Records from a data collection:
◆ ◆ ◆

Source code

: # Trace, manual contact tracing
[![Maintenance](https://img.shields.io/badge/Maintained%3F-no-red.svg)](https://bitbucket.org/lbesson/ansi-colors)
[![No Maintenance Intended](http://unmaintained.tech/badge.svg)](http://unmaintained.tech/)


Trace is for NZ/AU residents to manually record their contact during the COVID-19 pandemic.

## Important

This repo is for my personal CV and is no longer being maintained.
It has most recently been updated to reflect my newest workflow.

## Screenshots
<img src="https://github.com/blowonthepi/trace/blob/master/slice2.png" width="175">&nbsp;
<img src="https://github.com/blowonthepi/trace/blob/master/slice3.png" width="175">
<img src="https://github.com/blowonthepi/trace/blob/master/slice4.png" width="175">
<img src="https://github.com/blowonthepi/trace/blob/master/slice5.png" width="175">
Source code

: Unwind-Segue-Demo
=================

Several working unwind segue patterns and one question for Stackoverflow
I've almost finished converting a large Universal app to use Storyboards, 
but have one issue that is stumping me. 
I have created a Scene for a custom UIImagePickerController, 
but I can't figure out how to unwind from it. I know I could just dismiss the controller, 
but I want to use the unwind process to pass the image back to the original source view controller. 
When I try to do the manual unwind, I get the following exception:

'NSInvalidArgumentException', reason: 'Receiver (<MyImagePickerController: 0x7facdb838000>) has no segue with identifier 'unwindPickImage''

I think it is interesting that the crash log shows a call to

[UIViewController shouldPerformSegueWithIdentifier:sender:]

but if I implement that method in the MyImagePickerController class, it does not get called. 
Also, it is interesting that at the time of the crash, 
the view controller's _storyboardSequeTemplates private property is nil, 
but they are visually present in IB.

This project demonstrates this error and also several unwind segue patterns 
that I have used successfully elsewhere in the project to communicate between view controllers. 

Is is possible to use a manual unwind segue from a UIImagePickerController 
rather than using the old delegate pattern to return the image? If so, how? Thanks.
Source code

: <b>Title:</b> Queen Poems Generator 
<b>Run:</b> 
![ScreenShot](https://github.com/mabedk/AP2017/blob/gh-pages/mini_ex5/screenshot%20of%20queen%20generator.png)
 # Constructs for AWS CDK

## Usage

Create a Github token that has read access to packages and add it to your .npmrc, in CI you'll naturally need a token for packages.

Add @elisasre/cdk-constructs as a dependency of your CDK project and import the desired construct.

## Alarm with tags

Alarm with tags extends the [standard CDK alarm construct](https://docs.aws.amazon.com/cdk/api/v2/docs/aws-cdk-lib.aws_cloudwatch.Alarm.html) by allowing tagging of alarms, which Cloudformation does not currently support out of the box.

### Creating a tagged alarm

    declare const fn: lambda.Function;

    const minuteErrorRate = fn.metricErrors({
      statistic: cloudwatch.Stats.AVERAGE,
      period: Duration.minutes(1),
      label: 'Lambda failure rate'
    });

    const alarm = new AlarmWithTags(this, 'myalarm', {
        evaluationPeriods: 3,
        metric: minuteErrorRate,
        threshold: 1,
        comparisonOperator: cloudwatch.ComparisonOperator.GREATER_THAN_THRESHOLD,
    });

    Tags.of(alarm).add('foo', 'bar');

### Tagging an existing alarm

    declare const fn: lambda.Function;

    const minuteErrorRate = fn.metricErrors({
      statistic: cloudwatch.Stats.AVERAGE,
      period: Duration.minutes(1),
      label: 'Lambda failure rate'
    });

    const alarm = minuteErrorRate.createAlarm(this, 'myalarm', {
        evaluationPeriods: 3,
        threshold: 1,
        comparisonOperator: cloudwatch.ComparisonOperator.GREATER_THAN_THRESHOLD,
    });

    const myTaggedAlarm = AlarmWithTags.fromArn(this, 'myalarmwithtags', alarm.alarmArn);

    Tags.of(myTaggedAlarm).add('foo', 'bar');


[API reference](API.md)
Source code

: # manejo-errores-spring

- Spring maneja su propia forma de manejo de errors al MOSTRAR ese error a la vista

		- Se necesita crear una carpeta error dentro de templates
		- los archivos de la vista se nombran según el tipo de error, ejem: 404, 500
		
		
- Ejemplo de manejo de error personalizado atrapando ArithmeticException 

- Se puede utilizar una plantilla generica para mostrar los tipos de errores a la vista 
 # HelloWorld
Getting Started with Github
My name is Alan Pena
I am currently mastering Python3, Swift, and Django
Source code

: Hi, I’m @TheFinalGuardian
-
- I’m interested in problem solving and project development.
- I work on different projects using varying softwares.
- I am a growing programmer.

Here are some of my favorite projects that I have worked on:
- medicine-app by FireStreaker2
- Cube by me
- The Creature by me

◆ ◆ ◆

Task goal: Please give the number of lines in the entries above that hold "badge", with no other text.

Completed task: 2